Questa storia mi ha ammaliata, come del resto s’addice perfettamente ad una fiaba.
Ho meditato lungamente su cosa scrivere e da dove cominciare, perché c’è così tanta ricchezza di stile e di intertestualità, così tanta pregnanza di mito e di letteratura (all my favourite things!, parafrasando la canzonettta), che è difficile calmare gli entusiasmi e mettere a tacere la vocina che da ieri mi sta salmodiando in testa un costante bella, bella, bella, bella, per lasciarti un commento un minimo coerente. In ogni parola, in ogni giro di frase, c’è un incanto.
A me piacciono le fiabe, le riscritture delle fiabe, ed i pastiche letterari sulle fiabe – ai tempi dell’università, ebbi una breve ma intensa fase d’entusiasmo per Angela Carter e da allora mi gusto le riscritture di fiabe in tutte le salse. La fiaba è, per sua natura, profondamente intertestuale. Per sua natura, la fiaba è una riscrittura – evidente nella fiaba rinascimentale e barocca, che riscrive e ribalta i classici (ah, Perrault!); ma anche in quella romantica e vittoriana, che aggiunge alla componente classica ed al dialogo con la letteratura precedente anche il lato di folklore, almeno nelle dichiarazioni d’intenti. Che poi le undine, da cui le sirene di Andersen, siano le undine germaniche o gli spiriti delle acque di Ovidio & co., o un innesto delle due, ha poca importanza. Quello che conta è che la fiaba si presti ad essere intrecciata e tessuta con altri materiali narrativi, che sia essa stessa un tessuto di materiali narrativi disparati. E qui tu ci stai intessendo un nuovo arazzo prezioso, di cui ho l’impressione che tu ci stia lasciando scorgere ancora solamente un angolo, scorcio incantevole, nascondendoci ancora la composizione completa, deliberatamente. E giustamente, ché le storie migliori si raccontano così.

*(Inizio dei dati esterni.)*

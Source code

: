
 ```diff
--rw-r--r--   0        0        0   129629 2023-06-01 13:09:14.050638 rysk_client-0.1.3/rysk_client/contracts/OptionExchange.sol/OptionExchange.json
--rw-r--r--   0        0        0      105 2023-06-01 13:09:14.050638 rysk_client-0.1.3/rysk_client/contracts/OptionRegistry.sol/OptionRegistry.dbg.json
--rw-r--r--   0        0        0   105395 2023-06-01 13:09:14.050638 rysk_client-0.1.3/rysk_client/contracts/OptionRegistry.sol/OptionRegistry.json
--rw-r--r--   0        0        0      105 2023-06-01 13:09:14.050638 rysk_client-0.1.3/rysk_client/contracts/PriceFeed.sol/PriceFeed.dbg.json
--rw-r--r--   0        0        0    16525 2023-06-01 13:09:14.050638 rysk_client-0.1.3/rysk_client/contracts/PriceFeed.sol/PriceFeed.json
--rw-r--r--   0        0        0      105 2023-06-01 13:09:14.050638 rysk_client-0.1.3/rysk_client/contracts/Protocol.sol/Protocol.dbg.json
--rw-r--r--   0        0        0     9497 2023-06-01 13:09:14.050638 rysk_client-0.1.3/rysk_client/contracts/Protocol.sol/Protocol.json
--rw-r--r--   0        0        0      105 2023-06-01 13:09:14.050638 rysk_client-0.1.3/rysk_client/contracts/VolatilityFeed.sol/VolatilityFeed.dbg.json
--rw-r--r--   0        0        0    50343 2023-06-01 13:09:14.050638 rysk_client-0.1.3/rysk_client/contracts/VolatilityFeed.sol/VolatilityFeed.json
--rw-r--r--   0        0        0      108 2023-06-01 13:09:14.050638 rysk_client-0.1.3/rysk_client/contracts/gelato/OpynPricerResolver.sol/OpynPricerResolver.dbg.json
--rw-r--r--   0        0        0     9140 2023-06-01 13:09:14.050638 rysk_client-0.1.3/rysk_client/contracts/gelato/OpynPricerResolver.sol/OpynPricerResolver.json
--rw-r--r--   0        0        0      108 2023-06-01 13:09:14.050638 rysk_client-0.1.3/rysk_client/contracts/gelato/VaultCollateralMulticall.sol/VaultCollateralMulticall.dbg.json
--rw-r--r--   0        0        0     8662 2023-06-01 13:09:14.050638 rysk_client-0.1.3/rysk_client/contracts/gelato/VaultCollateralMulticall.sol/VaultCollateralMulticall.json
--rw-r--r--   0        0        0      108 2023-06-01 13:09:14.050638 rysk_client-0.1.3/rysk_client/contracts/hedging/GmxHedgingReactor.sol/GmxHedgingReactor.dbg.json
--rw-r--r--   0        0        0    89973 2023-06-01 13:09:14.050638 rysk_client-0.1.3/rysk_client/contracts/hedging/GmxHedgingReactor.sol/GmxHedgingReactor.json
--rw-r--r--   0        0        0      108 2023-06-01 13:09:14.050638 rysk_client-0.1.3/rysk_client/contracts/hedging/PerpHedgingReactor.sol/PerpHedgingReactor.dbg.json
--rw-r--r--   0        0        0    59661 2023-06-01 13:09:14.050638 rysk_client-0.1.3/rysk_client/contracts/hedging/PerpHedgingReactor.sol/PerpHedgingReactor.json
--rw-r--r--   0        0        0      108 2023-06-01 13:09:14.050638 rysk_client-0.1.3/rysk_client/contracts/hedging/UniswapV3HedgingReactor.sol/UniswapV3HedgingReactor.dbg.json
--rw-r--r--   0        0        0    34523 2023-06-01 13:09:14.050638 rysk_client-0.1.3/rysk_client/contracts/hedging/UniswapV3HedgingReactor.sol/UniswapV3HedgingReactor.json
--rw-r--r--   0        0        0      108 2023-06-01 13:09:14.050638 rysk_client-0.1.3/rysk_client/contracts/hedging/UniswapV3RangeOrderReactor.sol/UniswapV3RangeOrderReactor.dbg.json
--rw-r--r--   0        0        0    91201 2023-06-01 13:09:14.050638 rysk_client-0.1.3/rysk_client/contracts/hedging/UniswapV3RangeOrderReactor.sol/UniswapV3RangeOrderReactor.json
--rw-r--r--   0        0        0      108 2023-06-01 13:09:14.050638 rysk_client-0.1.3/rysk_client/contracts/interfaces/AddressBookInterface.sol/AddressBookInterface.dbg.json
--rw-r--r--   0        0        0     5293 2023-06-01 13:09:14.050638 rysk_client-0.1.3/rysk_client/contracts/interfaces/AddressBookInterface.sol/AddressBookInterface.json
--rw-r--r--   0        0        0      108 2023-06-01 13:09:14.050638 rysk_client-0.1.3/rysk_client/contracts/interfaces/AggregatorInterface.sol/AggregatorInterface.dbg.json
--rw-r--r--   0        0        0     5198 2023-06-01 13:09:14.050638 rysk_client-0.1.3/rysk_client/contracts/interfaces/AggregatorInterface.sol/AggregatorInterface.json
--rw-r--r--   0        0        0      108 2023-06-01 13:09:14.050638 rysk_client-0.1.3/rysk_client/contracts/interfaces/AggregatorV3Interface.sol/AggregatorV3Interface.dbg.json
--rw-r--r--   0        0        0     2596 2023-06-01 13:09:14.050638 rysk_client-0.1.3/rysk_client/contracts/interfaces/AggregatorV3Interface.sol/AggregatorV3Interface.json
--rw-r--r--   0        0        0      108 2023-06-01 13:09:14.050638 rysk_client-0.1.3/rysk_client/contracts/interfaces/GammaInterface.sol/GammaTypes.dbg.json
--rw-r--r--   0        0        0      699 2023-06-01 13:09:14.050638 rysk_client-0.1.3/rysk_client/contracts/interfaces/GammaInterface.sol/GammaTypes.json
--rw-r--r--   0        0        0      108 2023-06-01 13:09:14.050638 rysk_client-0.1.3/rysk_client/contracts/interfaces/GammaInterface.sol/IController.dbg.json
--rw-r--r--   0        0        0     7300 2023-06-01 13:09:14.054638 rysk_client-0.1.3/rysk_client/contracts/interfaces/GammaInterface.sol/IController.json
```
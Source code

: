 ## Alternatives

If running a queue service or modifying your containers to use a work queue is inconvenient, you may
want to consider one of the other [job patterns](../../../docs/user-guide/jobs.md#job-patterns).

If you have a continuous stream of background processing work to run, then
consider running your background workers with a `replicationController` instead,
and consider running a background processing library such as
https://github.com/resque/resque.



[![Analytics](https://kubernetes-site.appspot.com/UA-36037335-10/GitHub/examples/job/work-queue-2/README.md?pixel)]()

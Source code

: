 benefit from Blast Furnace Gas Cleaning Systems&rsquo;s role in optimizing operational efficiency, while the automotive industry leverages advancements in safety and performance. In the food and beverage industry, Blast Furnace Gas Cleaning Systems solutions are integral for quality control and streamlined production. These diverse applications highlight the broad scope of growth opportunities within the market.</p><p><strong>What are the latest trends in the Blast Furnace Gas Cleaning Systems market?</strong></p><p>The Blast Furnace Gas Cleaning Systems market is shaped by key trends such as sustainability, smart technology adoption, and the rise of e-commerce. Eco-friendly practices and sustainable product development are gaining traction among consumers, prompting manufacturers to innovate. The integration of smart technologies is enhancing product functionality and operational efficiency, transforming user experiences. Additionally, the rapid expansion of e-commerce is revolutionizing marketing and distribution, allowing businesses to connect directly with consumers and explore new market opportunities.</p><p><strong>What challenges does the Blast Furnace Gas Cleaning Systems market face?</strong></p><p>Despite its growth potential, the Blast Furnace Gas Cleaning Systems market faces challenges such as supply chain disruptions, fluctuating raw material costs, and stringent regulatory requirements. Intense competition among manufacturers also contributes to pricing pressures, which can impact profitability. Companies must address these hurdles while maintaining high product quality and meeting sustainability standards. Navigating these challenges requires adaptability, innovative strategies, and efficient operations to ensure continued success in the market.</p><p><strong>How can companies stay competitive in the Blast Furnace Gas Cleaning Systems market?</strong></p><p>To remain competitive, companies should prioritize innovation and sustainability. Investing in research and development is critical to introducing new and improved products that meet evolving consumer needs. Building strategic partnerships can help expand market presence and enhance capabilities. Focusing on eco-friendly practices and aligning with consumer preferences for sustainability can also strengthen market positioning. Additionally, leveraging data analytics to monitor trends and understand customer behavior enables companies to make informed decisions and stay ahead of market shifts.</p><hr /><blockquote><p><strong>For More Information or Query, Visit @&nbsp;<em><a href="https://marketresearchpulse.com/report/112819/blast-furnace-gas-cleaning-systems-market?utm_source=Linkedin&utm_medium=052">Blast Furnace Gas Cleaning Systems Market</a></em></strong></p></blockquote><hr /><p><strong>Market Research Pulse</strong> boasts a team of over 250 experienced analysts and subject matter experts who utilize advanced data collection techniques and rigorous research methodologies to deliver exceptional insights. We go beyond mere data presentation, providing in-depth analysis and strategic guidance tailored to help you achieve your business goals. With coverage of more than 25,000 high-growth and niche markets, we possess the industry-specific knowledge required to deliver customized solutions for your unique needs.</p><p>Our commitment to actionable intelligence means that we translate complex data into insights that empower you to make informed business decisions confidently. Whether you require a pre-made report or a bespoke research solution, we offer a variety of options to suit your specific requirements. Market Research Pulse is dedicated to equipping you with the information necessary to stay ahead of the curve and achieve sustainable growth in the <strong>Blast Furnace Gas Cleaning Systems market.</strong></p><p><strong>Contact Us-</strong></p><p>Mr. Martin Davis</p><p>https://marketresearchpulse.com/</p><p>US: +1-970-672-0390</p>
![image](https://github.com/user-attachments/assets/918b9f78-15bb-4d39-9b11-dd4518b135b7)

Nel complesso, questa storia mi sembra un tesoro sommerso, in acque apparentemente calme, cristalline: tutto riluce, fino all’ultimo doblone. Però, i tesori sommersi che, per caso o miracolo, riusciamo a intravedere sul fondale, sono innanzitutto un riflesso, un’immagine falsata. Ed io qui tengo bene a mente la tua apertura, la premessa di cui rendi immediatamente partecipe il lettore: questa è la storia di come il dio dell’inganno riuscì a raggirare gli dèi di Asgard grazie a uno dei suoi molti, crudeli, intrighi. E, sì, sei bravissima a farci stornare lo sguardo, a farci navigare su questa drakkar solida e veloce, meravigliosamente snella, che arriva in porto; ci culli con un tono da fiaba della buonanotte, in cui riecheggia la solennità dell’epica e del mito, ma ingentilita; ci fai sognare di Midgard con Sigyn, ci fai sentire con lei la fuggevolezza del tempo, la malinconia del crepuscolo, il dolore delle cose perdute, lo slancio – sempre e necessariamente sconsiderato – dell passione. Però, io proprio non riesco a dimenticare che questa storia sia innanzitutto la storia d’un inganno di Loki alle spese degli dèi di Asgard, perché è bene che i moniti, soprattutto se in incipit, siano tenuti a mente. D’altronde, le acque intorno allo Skagerrak sono pericolose e ingannevoli anche quando in apparenza sembrano calme. E questa storia profuma di rena e salsedine, profuma di mari del Nord.
P.S. Sempre vieni dal mare in epigrafe è una scelta giustissima, ché finora abbiamo in fondo letto di un viavai di onde: di quello che ci porta la risacca che poi, inevitabilmente si ritira.
Non so perché, ma ho piantati in testa i primi versi della strofe da te selezionata: Come buoni nemici/ che non s’odiano più…. E, sì, sì, lo so che non è bene legger tra le righe, né tantomeno aggiungere righe da leggere, lo so, ma sono in preda ad una suggestione marina.